From 1936-1939, Franklin D. Roosevelt took what seemed to be a constitutional approach to foreign policy. As fascists took over Germany, Italy, and Spain and Japan invaded China; the United States looked on from the sidelines, not wanting to get involved in another world war. According to Article 1, Section 8 of the United States Constitution, only Congress has the power to declare war and call up an army to fight that war. The US Navy is the only branch of the military that can be maintained during peacetime according to the Constitution.

After the rise of fascism in Europe, Congress passed the Neutrality Act of 1937 which prohibited the US government from selling arms to nations involved in war. US citizens were also forbidden from traveling on vessels of nations involved in war as well. In 1939 that law was amended to allow the government to sell war materials to European democracies on a “cash and carry” basis. This meant that if a nation like France or Britain paid cash up front for weapons and took them back to Europe using their own transportation an arms sale would be legal.

Once Germany, led by the fascist dictator Adolph Hitler, invaded France; Congress passed a $37 billion appropriations bill to modernize air power and to build up a two ocean navy.

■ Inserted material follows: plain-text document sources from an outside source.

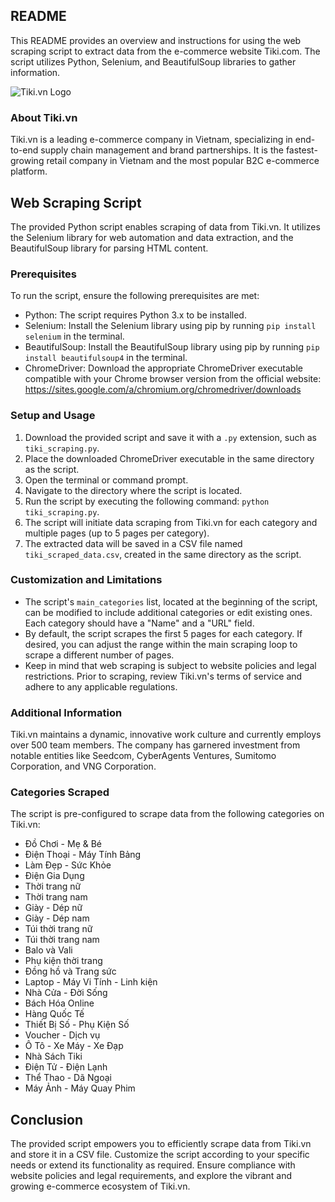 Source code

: ## README

This README provides an overview and instructions for using the web scraping script to extract data from the e-commerce website Tiki.com. The script utilizes Python, Selenium, and BeautifulSoup libraries to gather information.

![Tiki.vn Logo](https://salt.tikicdn.com/ts/upload/e4/49/6c/270be9859abd5f5ec5071da65fab0a94.png)

### About Tiki.vn
Tiki.vn is a leading e-commerce company in Vietnam, specializing in end-to-end supply chain management and brand partnerships. It is the fastest-growing retail company in Vietnam and the most popular B2C e-commerce platform.

## Web Scraping Script
The provided Python script enables scraping of data from Tiki.vn. It utilizes the Selenium library for web automation and data extraction, and the BeautifulSoup library for parsing HTML content.

### Prerequisites
To run the script, ensure the following prerequisites are met:

- Python: The script requires Python 3.x to be installed.
- Selenium: Install the Selenium library using pip by running `pip install selenium` in the terminal.
- BeautifulSoup: Install the BeautifulSoup library using pip by running `pip install beautifulsoup4` in the terminal.
- ChromeDriver: Download the appropriate ChromeDriver executable compatible with your Chrome browser version from the official website: https://sites.google.com/a/chromium.org/chromedriver/downloads

### Setup and Usage
1. Download the provided script and save it with a `.py` extension, such as `tiki_scraping.py`.
2. Place the downloaded ChromeDriver executable in the same directory as the script.
3. Open the terminal or command prompt.
4. Navigate to the directory where the script is located.
5. Run the script by executing the following command: `python tiki_scraping.py`.
6. The script will initiate data scraping from Tiki.vn for each category and multiple pages (up to 5 pages per category).
7. The extracted data will be saved in a CSV file named `tiki_scraped_data.csv`, created in the same directory as the script.

### Customization and Limitations
- The script's `main_categories` list, located at the beginning of the script, can be modified to include additional categories or edit existing ones. Each category should have a "Name" and a "URL" field.
- By default, the script scrapes the first 5 pages for each category. If desired, you can adjust the range within the main scraping loop to scrape a different number of pages.
- Keep in mind that web scraping is subject to website policies and legal restrictions. Prior to scraping, review Tiki.vn's terms of service and adhere to any applicable regulations.

### Additional Information
Tiki.vn maintains a dynamic, innovative work culture and currently employs over 500 team members. The company has garnered investment from notable entities like Seedcom, CyberAgents Ventures, Sumitomo Corporation, and VNG Corporation.

### Categories Scraped
The script is pre-configured to scrape data from the following categories on Tiki.vn:
- Đồ Chơi - Mẹ & Bé
- Điện Thoại - Máy Tính Bảng
- Làm Đẹp - Sức Khỏe
- Điện Gia Dụng
- Thời trang nữ
- Thời trang nam
- Giày - Dép nữ
- Giày - Dép nam
- Túi thời trang nữ
- Túi thời trang nam
- Balo và Vali
- Phụ kiện thời trang
- Đồng hồ và Trang sức
- Laptop - Máy Vi Tính - Linh kiện
- Nhà Cửa - Đời Sống
- Bách Hóa Online
- Hàng Quốc Tế
- Thiết Bị Số - Phụ Kiện Số
- Voucher - Dịch vụ
- Ô Tô - Xe Máy - Xe Đạp
- Nhà Sách Tiki
- Điện Tử - Điện Lạnh
- Thể Thao - Dã Ngoại
- Máy Ảnh - Máy Quay Phim

## Conclusion
The provided script empowers you to efficiently scrape data from Tiki.vn and store it in a CSV file. Customize the script according to your specific needs or extend its functionality as required. Ensure compliance with website policies and legal requirements, and explore the vibrant and growing e-commerce ecosystem of Tiki.vn.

Early in September 1940, the US agreed to trade 50 surplus destroyers from World War I to Britain in exchange for eight valuable naval bases from as far north as Newfoundland to as far south as British Guiana. This deal was unconstitutional because Roosevelt did not consult the Congress for authorization to do this deal. According to Article 2, Section 2 of the US Constitution, the president must get advice and consent from the Senate on foreign policy matters.

That same week in September 1940, the government instituted a peacetime draft – the first in US history. Also Roosevelt reinterpreted the Monroe Doctrine to mean that even though nations in Europe like France, Holland, and Denmark had been invaded by Germany; Germany could not seize the colonies that these nations have in the Western Hemisphere.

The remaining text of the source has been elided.